» TRY IT: Look through the data below and show every line that includes "href".

» THE DATA:
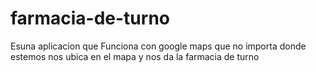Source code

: # farmacia-de-turno
 Esuna aplicacion que Funciona con google maps que no importa donde estemos nos ubica en el mapa y nos da la farmacia de turno
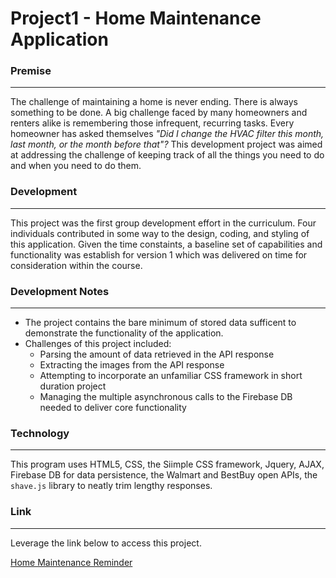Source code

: # Project1 - Home Maintenance Application

### Premise
---
The challenge of maintaining a home is never ending.  There is always something to be done.  A big challenge faced by many homeowners and renters alike is remembering those infrequent, recurring tasks.  Every homeowner has asked themselves *"Did I change the HVAC filter this month, last month, or the month before that"?*  This development project was aimed at addressing the challenge of keeping track of all the things you need to do and when you need to do them.


### Development
---
This project was the first group development effort in the curriculum.  Four individuals contributed in some way to the design, coding, and styling of this application.  Given the time constaints, a baseline set of capabilities and functionality was establish for version 1 which was delivered on time for consideration within the course.


### Development Notes
---
- The project contains the bare minimum of stored data sufficent to demonstrate the functionality of the application.  
- Challenges of this project included:
  - Parsing the amount of data retrieved in the API response
  - Extracting the images from the API response
  - Attempting to incorporate an unfamiliar CSS framework in short duration project
  - Managing the multiple asynchronous calls to the Firebase DB needed to deliver core functionality


### Technology
---
This program uses HTML5, CSS, the Siimple CSS framework, Jquery, AJAX, Firebase DB for data persistence, the Walmart and BestBuy open APIs, the `shave.js` library to neatly trim lengthy responses.  


### Link
---
Leverage the link below to access this project.

[Home Maintenance Reminder](https://github.com/Steven-M-Carpenter/HomeMaintenance/)

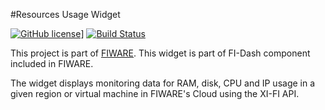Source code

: #Resources Usage Widget

[![GitHub license](https://img.shields.io/badge/license-AGPLv3-blue.svg)](https://raw.githubusercontent.com/fidash/widget-monitorhosts/master/LICENSE.txt)]
[![Build Status](https://build.conwet.fi.upm.es/jenkins/view/FI-Dash/job/Widget%20Resources%20Usage/badge/icon)](https://build.conwet.fi.upm.es/jenkins/view/FI-Dash/job/Widget%20Resources%20Usage/)

This project is part of [FIWARE](https://www.fiware.org/). This widget is part of FI-Dash component included in FIWARE.

The widget displays monitoring data for RAM, disk, CPU and IP usage in a given region or virtual machine in FIWARE's Cloud using the XI-FI API.
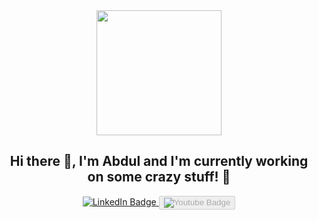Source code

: <div id="header" align="center">
  <img src="https://media.giphy.com/media/M9gbBd9nbDrOTu1Mqx/giphy.gif" width="200"/>
  <h2>Hi there 👋, I'm Abdul and I'm currently working on some crazy stuff! 🚀</h2>
  
  <div id="badges">
    <a href="https://www.linkedin.com/in/aghaffar570">
      <img src="https://img.shields.io/badge/LinkedIn-blue?style=for-the-badge&logo=linkedin&logoColor=white" alt="LinkedIn Badge"/>
    </a>
    <a href="https://www.youtube.com/channel/UC0lMg_5bGMaqL7K5x879MqQ/featured">
      <button disabled="true">
        <img src="https://img.shields.io/badge/YouTube-red?style=for-the-badge&logo=youtube&logoColor=white" alt="Youtube Badge"/>
      </button>
    </a>
  </div>
  <img src="https://komarev.com/ghpvc/?username=aghaffar570&style=flat-square&color=blue" alt=""/>
</div>


<!--
**aghaffar570/aghaffar570** is a ✨ _special_ ✨ repository because its `README.md` (this file) appears on your GitHub profile.

Here are some ideas to get you started:

- 🔭 I’m currently working on ...
- 🌱 I’m currently learning ...
- 👯 I’m looking to collaborate on ...
- 🤔 I’m looking for help with ...
- 💬 Ask me about ...
- 📫 How to reach me: ...
- 😄 Pronouns: ...
- ⚡ Fun fact: ...
-->
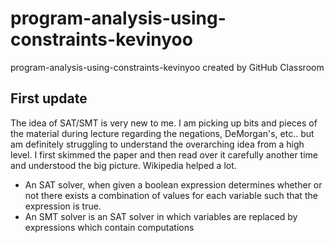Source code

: # program-analysis-using-constraints-kevinyoo
program-analysis-using-constraints-kevinyoo created by GitHub Classroom

## First update
The idea of SAT/SMT is very new to me. I am picking up bits and pieces of the material during lecture regarding the negations, DeMorgan's, etc.. but am definitely struggling to understand the overarching idea from a high level. I first skimmed the paper and then read over it carefully another time and understood the big picture. Wikipedia helped a lot.

* An SAT solver, when given a boolean expression determines whether or not there exists a combination of values for each variable such that the expression is true.
* An SMT solver is an SAT solver in which variables are replaced by expressions which contain computations
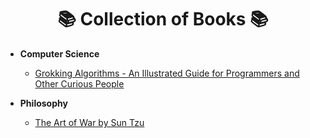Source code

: <h1 align=center>📚 Collection of Books 📚</h1>

- **Computer Science**
    - [Grokking Algorithms - An Illustrated Guide for Programmers and Other Curious People][grokking]

- **Philosophy**
    - [The Art of War by Sun Tzu][artofwar]



<!-- 
- **Productivity**

- **Self-Help** 

- **Society** -->


<!-- LINKS -->
[grokking]: /pdfs/Computer%20Science/Grokking%20Algorithms-%20An%20Illustrated%20Guide%20for%20Programmers%20and%20Other%20Curious%20People.pdf
[artofwar]: /pdfs/Philosophy/The%20Art%20of%20War%20by%20Sun%20Tzu.pdf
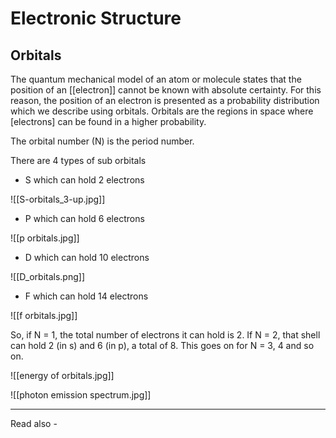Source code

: # Electronic Structure

## Orbitals

The quantum mechanical model of an atom or molecule states that the position of an [[electron]] cannot be known with absolute certainty. For this reason, the position of an electron is presented as a probability distribution which we describe using orbitals. Orbitals are the regions in space where [electrons] can be found in a higher probability. 

The orbital number (N) is the period number.

There are 4 types of sub orbitals 

- S which can hold 2 electrons

![[S-orbitals_3-up.jpg]]

- P which can hold 6 electrons

![[p orbitals.jpg]]

- D which can hold 10 electrons

![[D_orbitals.png]]

- F which can hold 14 electrons

![[f orbitals.jpg]]

So, if N = 1, the total number of electrons it can hold is 2. If N = 2, that shell can hold 2 (in s) and 6 (in p), a total of 8. This goes on for N = 3, 4 and so on.

![[energy of orbitals.jpg]]

![[photon emission spectrum.jpg]]



---
Read also - 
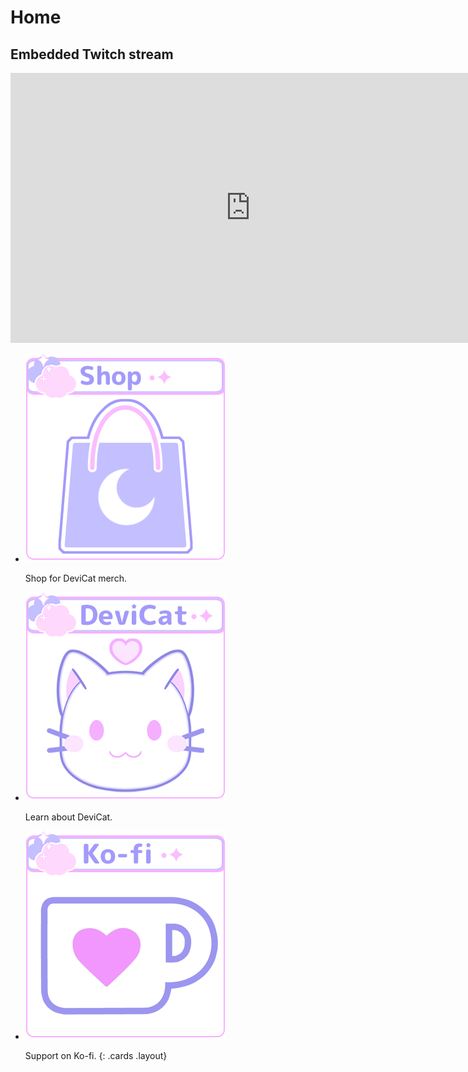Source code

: # Home

<section class="jumbotron">
<h2 class="screenreader">Embedded Twitch stream</h2>
<iframe title="Watch DeviCat live!" src="https://player.twitch.tv?channel=devicat&parent=devicat.art" allowfullscreen="" style="border: 0" allow="autoplay; fullscreen" width="768" height="432"></iframe>
</section>

* [![Shop](img/Shop.png)](https://www.redbubble.com/people/devicatoutlet/shop)

  Shop for DeviCat merch.

* [![DeviCat](img/AboutDeviCat.png)](devicat)

  Learn about DeviCat.

* [![Kofi](img/Kofi.png)](https://www.ko-fi.com/devicat/)

  Support on Ko-fi.
{: .cards .layout}
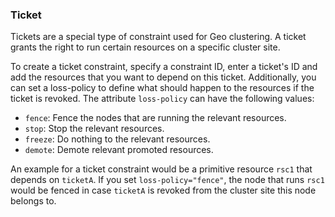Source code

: ### Ticket

Tickets are a special type of constraint used for Geo clustering. A
ticket grants the right to run certain resources on a specific cluster
site.

To create a ticket constraint, specify a constraint ID, enter a
ticket's ID and add the resources that you want to depend on this
ticket. Additionally, you can set a loss-policy to define what should
happen to the resources if the ticket is revoked. The attribute
`loss-policy` can have the following values:

* `fence`: Fence the nodes that are running the relevant resources.
* `stop`: Stop the relevant resources.
* `freeze`: Do nothing to the relevant resources.
* `demote`: Demote relevant promoted resources.

An example for a ticket constraint would be a primitive resource
`rsc1` that depends on `ticketA`. If you set `loss-policy="fence"`,
the node that runs `rsc1` would be fenced in case `ticketA` is
revoked from the cluster site this node belongs to.
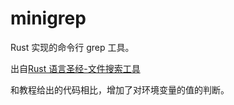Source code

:# minigrep
Rust 实现的命令行 grep 工具。

出自[Rust 语言圣经-文件搜索工具](https://course.rs/basic-practice/intro.html)

和教程给出的代码相比，增加了对环境变量的值的判断。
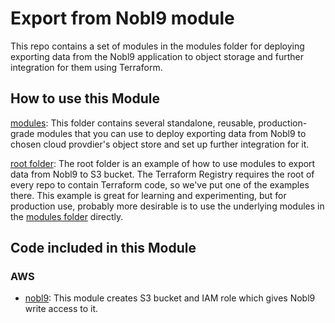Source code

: # Export from Nobl9 module

This repo contains a set of modules in the modules folder for deploying exporting data from the Nobl9 application to
object storage and further integration for them using Terraform.

## How to use this Module

[modules](./modules): This folder contains several standalone, reusable, production-grade modules that you can use to
deploy exporting data from Nobl9 to chosen cloud provdier's object store and set up further integration for it.

[root folder](./): The root folder is an example of how to use modules to export data from Nobl9 to S3 bucket.
The Terraform Registry requires the root of every repo to contain Terraform code, so we've put one of the examples there.
This example is great for learning and experimenting, but for production use, probably more desirable is to use the
underlying modules in the [modules folder](./modules) directly.

## Code included in this Module

### AWS

- [nobl9](./modules/aws/nobl9): This module creates S3 bucket and IAM role which gives Nobl9 write access to it.

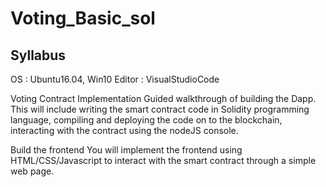 # Voting_Basic_sol
## Syllabus
OS : Ubuntu16.04, Win10
Editor : VisualStudioCode 

Voting Contract Implementation
Guided walkthrough of building the Dapp. 
This will include writing the smart contract code in Solidity programming language, compiling and deploying the code on to the blockchain, interacting with the contract using the nodeJS console.

Build the frontend
You will implement the frontend using HTML/CSS/Javascript to interact with the smart contract through a simple web page.
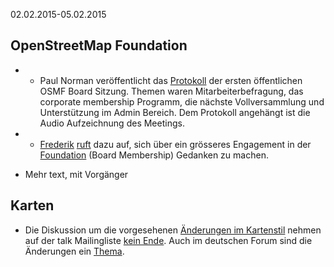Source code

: 02.02.2015-05.02.2015

## OpenStreetMap Foundation

* * Paul Norman veröffentlicht das [Protokoll](http://wiki.osmfoundation.org/wiki/Board/Minutes/2015-07-20) der ersten öffentlichen OSMF Board Sitzung. Themen waren Mitarbeiterbefragung, das corporate membership Programm, die nächste Vollversammlung und Unterstützung im Admin Bereich. Dem Protokoll angehängt ist die Audio Aufzeichnung des Meetings.

* * [Frederik](https://www.openstreetmap.org/user/woodpeck) [ruft](https://lists.openstreetmap.org/pipermail/osmf-talk/2015-August/003366.html) dazu auf, sich über ein grösseres Engagement in der [Foundation](https://wiki.osmfoundation.org/wiki/Main_Page) (Board Membership) Gedanken zu machen.

* Mehr text, mit Vorgänger

## Karten

* Die Diskussion um die vorgesehenen [Änderungen im Kartenstil](http://bl.ocks.org/pnorman/raw/c61d6b11193081910866/#12.00/51.9293/4.4866) nehmen auf der talk Mailingliste [kein Ende](https://lists.openstreetmap.org/pipermail/talk/2015-August/073857.html). Auch im deutschen Forum sind die Änderungen ein [Thema](http://forum.openstreetmap.org/viewtopic.php?pid=524613#p524613).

» TASK SOLUTION:
    <a href="https://www.linkedin.com/in/aghaffar570">
    <a href="https://www.youtube.com/channel/UC0lMg_5bGMaqL7K5x879MqQ/featured">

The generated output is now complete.